Réforme fiscale et réforme péréquative

La réforme fiscale des entreprises engendre, apparemment, d’autres réformes dans divers domaines. Celle de la péréquation, dont la mise en oeuvre s’étale de 2017 à 2020, accroît la solidarité entre les communes à faible potentiel fiscal et celles à fort potentiel fiscal<link themes economie-et-finances perequation rie-iii-reforme-ce>1. Elle permettrait de poser de nouvelles bases sur lesquelles pourraient venir s’appuyer d’autres mesures destinées à atténuer les pertes fiscales, comme la redistribution de la compensation de la Confédération (estimée actuellement à CHF 34 mios). Globalement, 50 communes participeront davantage à la péréquation (environ CHF 47 mios) au profit des 268 autres. Toutefois, cette réforme péréquative n’a aucun effet direct sur la RIE III pour les communes, dans la mesure où l’augmentation de la solidarité n’a strictement aucun impact sur les pertes fiscales. Ces dernières demeurent : plus de solidarité ne signifie pas plus de richesse. Elle ne répond pas non plus à la motion Wyssa demandant une compensation des pertes engendrées par la mise en oeuvre anticipée de la RIE III en 2017 et 2018 (environ CHF 25 mios). La RIE III est une pilule difficile à avaler pour les collectivités, mais elles ont choisi d’aller dans cette direction pour le bien de l’économie vaudoise et suisse. Une réforme péréquative plus appropriée aux nouveaux enjeux serait donc la bienvenue.

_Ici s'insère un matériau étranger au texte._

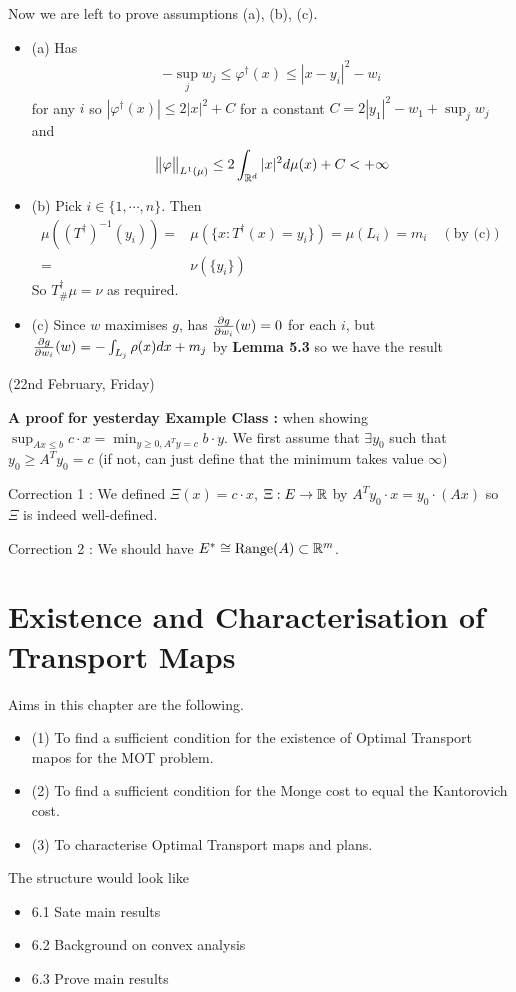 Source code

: \documentclass[12pt,a4paper]{article}
\newenvironment{proof}
{\begin{changemargin}{1cm}{0.5cm} 
	}%
	{\end{changemargin}
}
\renewenvironment{i}
{\begin{itemize} 
	}%
	{\end{itemize}
}
\newenvironment{p}
{\begin{proof} 
	}%
	{\end{proof}
}
\begin{document}
\begin{p}
Now we are left to prove assumptions (a), (b), (c).
\begin{i}
\item[(a)] Has
\begin{align*}
-\sup_{j} w_j \leq \varphi^{\dagger}(x) \leq |x- y_i|^2 - w_i
\end{align*}
for any $i$ so $|\varphi^{\dagger}(x)| \leq 2|x|^2 + C$ for a constant $C= 2|y_1|^2 - w_1 + \sup_j w_j$ and
\begin{align*}
\bigl\lVert\varphi\bigr\rVert_{L^1(\mu)} \leq 2\int_{\mathbb{R}^d} |x|^2 d\mu(x) + C < + \infty
\end{align*}
\item[(b)] Pick $i\in \{1, \cdots, n\}$. Then
\begin{align*}
\mu((T^{\dagger})^{-1} (y_i)) =& \mu(\{x: T^{\dagger}(x) = y_i \}) = \mu(L_i) = m_i \quad (\text{by (c)}) \\
=& \nu(\{y_i\})
\end{align*}
So $T^{\dagger}_{\#} \mu = \nu$ as required.
\item[(c)] Since $w$ maximises $g$, has $\frac{\partial g}{\partial w_i}(w) =0$ for each $i$, but $\frac{\partial g}{\partial w_i}(w) = - \int_{L_j} \rho(x) dx + m_j$ by \textbf{Lemma 5.3} so we have the result
\end{i} 
\eop
\end{p}
\s

\newday

(22nd February, Friday)
\s

\textbf{A proof for yesterday Example Class :} when showing $\sup_{Ax\leq b} c\cdot x = \min_{y\geq 0, A^T y =c} b\cdot y$. We first assume that $\exists y_0$ such that $y_0 \geq A^T y_0 =c$ (if not, can just define that the minimum takes value $\infty$)
\s

Correction 1 : We defined $\Xi(x) = c\cdot x$, $\Xi : E\rightarrow \mathbb{R}$ by $A^T y_0 \cdot x = y_0 \cdot (Ax)$ so $\Xi$ is indeed well-defined.

Correction 2 : We should have $E^* \cong \text{Range}(A) \subset \mathbb{R}^m$.
\s

\section{Existence and Characterisation of Transport Maps}

Aims in this chapter are the following.
\begin{i}
\item[(1)] To find a sufficient condition for the existence of Optimal Transport mapos for the MOT problem.
\item[(2)] To find a sufficient condition for the Monge cost to equal the Kantorovich cost.
\item[(3)] To characterise Optimal Transport maps and plans.
\end{i}
The structure would look like
\begin{i}
\item[6.1] Sate main results
\item[6.2] Background on convex analysis
\item[6.3] Prove main results
\end{i}
\end{document}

Les communes vaudoises seront touchées de manière très différente par la RIE III. En moyenne, elles perdront environ 2.6% de leurs recettes fiscales – prises en compte dans la péréquation,  selon les estimations actuelles.  Ces baisses de recettes  se  retrouveront bel et bien dans les budgets communaux (pertes fiscales directes). Ensuite, les effets péréquatifs devront  être  mesurés.  Il  est  donc  trompeur  de  dire  qu’en  2020,  268  communes  seront favorisées par ces nouvelles mesures  proposées par le Gouvernement.  Ce projet ne considère que  la situation actuelle  –  toute chose étant égale par ailleurs. Dès lors, il serait possible de dire que sans la RIE III, en 2020, la solidarité serait accrue au profit de 268 communes. Mais puisque ces mesures péréquatives devraient justement, selon le Conseil d’Etat, accompagner la RIE III, il est indispensable  de l’intégrer aux simulations. Il faut tenir compte d’une part des nouveaux résultats péréquatifs et, d’autre part, des pertes fiscales qui toucheront directement les budgets communaux. Qu’en  est-il alors vraiment de ces nouvelles mesures péréquatives ?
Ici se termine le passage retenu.